A few weeks ago Shakespeare & Co, the famous Paris bookstore near Notre Dame, announced that they had launched a membership program that was supporting them through the pandemic — up to $500 euros a year for exclusive content, a book club and more.
On digging deeper it became clear that this was actually simply an extension of community building they had been doing for decades with their famed Tumbleweed program, a writers in residence (literally) program that Shakespeare & Co run where they let writers sleep among the books in exchange for reading a full book every day and helping out around the shop.

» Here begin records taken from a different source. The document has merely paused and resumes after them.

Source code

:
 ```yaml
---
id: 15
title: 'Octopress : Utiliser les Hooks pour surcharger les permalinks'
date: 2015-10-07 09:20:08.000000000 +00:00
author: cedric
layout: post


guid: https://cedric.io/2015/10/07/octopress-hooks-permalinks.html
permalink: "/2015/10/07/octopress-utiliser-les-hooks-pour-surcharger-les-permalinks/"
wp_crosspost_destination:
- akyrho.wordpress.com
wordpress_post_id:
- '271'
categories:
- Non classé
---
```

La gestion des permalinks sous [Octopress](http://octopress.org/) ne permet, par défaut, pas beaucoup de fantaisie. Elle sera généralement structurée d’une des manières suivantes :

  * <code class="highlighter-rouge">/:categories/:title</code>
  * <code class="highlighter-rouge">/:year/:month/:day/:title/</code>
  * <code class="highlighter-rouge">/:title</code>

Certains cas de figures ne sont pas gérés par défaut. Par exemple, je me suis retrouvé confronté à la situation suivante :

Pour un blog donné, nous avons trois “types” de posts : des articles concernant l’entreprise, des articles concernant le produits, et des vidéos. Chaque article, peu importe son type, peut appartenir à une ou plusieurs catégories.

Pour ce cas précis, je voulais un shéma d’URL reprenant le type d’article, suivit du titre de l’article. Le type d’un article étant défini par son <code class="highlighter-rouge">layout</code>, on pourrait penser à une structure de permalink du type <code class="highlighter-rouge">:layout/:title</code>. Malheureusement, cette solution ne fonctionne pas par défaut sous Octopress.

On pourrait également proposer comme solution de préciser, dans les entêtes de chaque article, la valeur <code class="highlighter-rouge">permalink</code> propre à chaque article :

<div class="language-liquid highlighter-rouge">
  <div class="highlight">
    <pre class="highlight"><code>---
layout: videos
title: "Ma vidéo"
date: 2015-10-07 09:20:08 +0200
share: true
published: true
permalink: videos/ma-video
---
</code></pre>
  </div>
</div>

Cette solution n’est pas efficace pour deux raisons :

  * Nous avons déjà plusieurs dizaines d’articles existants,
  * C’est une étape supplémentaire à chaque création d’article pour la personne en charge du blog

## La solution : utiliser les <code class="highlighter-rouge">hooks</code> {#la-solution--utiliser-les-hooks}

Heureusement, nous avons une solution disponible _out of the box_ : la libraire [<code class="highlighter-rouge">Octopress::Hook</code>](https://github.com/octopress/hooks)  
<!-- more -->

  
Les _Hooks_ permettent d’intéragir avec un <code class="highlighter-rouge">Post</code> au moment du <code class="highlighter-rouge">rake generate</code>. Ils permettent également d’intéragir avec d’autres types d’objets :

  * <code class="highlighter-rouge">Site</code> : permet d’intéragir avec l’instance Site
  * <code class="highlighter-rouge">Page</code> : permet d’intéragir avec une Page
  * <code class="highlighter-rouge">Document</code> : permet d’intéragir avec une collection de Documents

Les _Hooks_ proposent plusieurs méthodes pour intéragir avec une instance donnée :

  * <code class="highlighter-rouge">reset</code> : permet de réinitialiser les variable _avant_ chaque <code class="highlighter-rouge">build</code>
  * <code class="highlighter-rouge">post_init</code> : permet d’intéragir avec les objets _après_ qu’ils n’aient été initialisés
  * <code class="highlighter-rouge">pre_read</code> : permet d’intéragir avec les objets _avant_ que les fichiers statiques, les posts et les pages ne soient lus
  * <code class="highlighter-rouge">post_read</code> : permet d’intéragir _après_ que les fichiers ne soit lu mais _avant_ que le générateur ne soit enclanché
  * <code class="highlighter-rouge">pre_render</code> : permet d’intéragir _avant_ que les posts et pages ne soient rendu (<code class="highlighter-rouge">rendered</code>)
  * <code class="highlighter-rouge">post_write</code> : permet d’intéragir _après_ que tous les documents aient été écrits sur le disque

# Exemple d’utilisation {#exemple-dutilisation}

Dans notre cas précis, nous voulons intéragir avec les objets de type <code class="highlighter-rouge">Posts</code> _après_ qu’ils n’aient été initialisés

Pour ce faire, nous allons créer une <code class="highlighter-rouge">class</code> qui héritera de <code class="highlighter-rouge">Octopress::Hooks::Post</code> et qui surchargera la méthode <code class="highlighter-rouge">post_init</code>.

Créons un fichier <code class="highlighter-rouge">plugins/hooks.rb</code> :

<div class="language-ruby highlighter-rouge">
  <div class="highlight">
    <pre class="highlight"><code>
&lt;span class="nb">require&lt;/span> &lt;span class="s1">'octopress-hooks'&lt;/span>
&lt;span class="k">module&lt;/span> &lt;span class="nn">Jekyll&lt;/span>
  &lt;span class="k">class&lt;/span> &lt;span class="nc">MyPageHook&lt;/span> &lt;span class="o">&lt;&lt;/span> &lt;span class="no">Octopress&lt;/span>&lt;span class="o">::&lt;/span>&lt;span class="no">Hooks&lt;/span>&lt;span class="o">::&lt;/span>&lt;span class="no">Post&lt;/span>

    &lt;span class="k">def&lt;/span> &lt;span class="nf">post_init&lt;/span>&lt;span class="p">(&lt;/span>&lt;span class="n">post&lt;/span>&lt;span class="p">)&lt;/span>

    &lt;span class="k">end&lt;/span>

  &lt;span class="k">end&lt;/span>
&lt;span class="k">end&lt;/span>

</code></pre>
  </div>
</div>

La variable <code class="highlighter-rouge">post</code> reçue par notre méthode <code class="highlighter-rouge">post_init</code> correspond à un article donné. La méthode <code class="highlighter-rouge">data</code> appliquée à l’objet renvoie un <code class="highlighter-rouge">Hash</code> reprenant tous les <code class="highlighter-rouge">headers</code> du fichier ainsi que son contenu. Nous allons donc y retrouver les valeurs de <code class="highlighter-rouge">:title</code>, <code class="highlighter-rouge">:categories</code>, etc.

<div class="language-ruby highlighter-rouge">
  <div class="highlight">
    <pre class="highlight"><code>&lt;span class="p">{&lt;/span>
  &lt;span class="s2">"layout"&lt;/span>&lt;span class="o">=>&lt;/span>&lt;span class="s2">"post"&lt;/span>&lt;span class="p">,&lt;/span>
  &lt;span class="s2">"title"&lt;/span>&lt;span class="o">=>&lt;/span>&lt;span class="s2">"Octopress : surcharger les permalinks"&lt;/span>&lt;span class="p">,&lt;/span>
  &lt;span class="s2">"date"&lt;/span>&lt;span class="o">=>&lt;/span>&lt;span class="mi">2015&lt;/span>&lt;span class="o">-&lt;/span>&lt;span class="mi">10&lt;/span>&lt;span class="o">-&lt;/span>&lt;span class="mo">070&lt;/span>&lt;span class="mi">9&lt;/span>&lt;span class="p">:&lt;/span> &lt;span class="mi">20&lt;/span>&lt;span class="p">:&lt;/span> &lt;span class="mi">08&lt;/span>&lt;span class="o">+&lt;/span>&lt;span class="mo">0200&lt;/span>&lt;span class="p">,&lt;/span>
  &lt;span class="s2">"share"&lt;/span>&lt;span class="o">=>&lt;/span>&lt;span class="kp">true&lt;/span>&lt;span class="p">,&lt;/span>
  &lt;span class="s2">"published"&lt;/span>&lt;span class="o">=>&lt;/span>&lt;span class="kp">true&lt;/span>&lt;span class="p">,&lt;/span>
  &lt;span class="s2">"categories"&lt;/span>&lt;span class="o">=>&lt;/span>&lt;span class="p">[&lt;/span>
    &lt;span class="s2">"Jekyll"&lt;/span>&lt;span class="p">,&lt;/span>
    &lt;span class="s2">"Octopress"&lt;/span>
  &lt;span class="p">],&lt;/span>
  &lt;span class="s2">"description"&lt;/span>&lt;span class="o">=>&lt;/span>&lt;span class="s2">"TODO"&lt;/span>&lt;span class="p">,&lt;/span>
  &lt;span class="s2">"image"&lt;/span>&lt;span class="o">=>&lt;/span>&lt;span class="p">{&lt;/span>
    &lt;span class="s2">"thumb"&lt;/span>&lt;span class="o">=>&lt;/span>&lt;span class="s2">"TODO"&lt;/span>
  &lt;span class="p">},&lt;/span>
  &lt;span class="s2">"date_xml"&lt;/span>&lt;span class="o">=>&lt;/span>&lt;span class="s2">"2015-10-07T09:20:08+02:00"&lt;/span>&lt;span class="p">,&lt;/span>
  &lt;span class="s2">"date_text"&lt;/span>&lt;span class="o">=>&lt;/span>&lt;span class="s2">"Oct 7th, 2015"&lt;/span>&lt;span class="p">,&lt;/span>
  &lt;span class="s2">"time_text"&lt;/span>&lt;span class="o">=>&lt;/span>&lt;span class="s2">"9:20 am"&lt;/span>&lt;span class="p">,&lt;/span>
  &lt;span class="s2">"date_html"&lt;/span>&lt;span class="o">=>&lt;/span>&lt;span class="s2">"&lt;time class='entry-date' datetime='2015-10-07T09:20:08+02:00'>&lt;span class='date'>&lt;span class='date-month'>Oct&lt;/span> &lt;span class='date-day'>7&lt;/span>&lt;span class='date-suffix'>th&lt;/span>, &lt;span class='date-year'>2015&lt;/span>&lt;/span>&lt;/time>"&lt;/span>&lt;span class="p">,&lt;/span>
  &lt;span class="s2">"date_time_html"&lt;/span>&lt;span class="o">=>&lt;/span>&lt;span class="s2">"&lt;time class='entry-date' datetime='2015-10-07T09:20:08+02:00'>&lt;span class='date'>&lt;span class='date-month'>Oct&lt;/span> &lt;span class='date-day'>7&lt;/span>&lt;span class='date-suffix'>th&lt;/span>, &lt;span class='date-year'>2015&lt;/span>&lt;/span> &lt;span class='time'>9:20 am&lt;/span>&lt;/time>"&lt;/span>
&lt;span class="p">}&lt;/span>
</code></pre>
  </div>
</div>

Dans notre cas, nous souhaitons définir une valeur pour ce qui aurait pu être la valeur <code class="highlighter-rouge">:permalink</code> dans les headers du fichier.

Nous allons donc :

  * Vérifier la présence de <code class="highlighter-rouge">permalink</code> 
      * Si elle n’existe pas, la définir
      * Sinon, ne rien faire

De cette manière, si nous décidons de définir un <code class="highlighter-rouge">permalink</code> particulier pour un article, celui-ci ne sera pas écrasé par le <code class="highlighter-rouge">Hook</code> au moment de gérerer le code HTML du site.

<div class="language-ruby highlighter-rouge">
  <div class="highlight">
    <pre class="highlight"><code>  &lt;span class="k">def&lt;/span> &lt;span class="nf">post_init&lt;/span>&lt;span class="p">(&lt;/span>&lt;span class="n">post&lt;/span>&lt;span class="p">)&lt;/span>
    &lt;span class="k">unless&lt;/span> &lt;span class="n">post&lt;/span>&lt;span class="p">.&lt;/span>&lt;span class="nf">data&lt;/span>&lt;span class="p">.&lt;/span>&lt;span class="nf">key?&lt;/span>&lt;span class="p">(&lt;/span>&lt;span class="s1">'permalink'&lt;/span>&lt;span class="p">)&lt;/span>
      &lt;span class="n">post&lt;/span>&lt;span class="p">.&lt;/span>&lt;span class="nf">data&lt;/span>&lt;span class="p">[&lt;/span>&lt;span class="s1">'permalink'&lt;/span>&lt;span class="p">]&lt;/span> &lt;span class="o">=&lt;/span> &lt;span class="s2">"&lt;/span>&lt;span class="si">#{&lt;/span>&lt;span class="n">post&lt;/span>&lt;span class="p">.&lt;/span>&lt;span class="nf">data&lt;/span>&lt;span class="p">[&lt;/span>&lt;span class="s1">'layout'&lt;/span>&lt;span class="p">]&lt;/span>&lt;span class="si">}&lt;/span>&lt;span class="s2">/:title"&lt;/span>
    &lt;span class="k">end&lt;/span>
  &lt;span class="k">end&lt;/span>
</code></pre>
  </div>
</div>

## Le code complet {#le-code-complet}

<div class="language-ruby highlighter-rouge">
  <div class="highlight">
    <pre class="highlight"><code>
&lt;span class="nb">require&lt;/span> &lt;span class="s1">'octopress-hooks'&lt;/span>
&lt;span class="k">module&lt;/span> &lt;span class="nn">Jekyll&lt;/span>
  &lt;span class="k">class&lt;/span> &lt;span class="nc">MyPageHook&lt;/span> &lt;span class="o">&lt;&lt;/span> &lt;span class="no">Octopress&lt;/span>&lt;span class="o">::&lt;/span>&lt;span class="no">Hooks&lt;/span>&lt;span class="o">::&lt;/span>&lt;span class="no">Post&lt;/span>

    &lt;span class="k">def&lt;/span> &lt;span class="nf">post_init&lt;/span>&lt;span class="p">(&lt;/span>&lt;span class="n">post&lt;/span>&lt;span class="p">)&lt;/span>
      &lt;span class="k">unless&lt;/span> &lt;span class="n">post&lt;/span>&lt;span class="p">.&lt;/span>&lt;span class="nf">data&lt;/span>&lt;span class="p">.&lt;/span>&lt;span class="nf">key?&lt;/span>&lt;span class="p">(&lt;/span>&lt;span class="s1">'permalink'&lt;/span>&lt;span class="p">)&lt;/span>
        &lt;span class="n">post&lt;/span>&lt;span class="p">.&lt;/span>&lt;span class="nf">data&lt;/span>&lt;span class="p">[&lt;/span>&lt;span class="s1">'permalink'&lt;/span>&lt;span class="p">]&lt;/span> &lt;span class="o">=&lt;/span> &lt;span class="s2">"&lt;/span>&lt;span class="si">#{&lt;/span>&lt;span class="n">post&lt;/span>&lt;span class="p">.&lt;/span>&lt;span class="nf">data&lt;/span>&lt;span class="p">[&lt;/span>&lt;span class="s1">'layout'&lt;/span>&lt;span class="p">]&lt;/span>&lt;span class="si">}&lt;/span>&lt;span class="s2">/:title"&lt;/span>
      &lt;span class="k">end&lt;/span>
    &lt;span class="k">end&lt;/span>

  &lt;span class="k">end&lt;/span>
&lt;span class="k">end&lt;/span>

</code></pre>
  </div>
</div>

Shakespeare & Co is a great example of building a true community, not simply an audience, of advocates that truly identify with your product, and investing and trusting your customers to be active parts of your business.
An early idea before we settled on building Maxwell was a plan to run membership programs for restaurants & bars. But we quickly realized that not enough bars or restaurants cared about long term loyalty. Some weren’t able to, they were just trying to keep their heads above water and survive. Others were more geared towards once a year experiences and so loyalty and community simply didn’t make sense.
But many others simply embraced an extractive business model of high priced drinks or bottle service and realized their status as the current “cool” spot wouldn’t last, so they were just intent on squeezing as much juice as possible out of customers in the short term.
The way I started to think of it was the Audience vs Community dichotomy:
Audiences must be engaged by you; Communities engage with you on their own. An audience is essentially just a group of people who might listen to you. Maybe they're subscribed to your emails or are sitting and listening to you speak at an event. Their interest is fleeting.
Most bars and restaurants were building businesses that leaned into the idea that your attention was fleeting, so why invest in you, and as such they were interested in building audiences but they weren’t keen on building communities.
But not Shakespeare & Co.
When the pandemic hit, Shakespeare & Co struggled like any other physical retail store. But they sent out an email to their loyal followers asking for help:
The email drew an overwhelming response: some 5,000 orders came in the first week alone, up from an average of around 100 a week. “It made me realise that people have their own relationship with the place and their own memories. It’s bigger than just us. Readers want to keep this alive.”
And they segued that into something more.
Paying from €45 to €500 for the year, people can support the store and get access to quarterly newsletters, customized gifts and an online book club.
I had to smile. Here was an example of a business that had clearly put in the hard work of curating an amazing community, and was able to fall back on it in tough times. They were the polar opposite of the bottle service nightclub, building to be around a century from now.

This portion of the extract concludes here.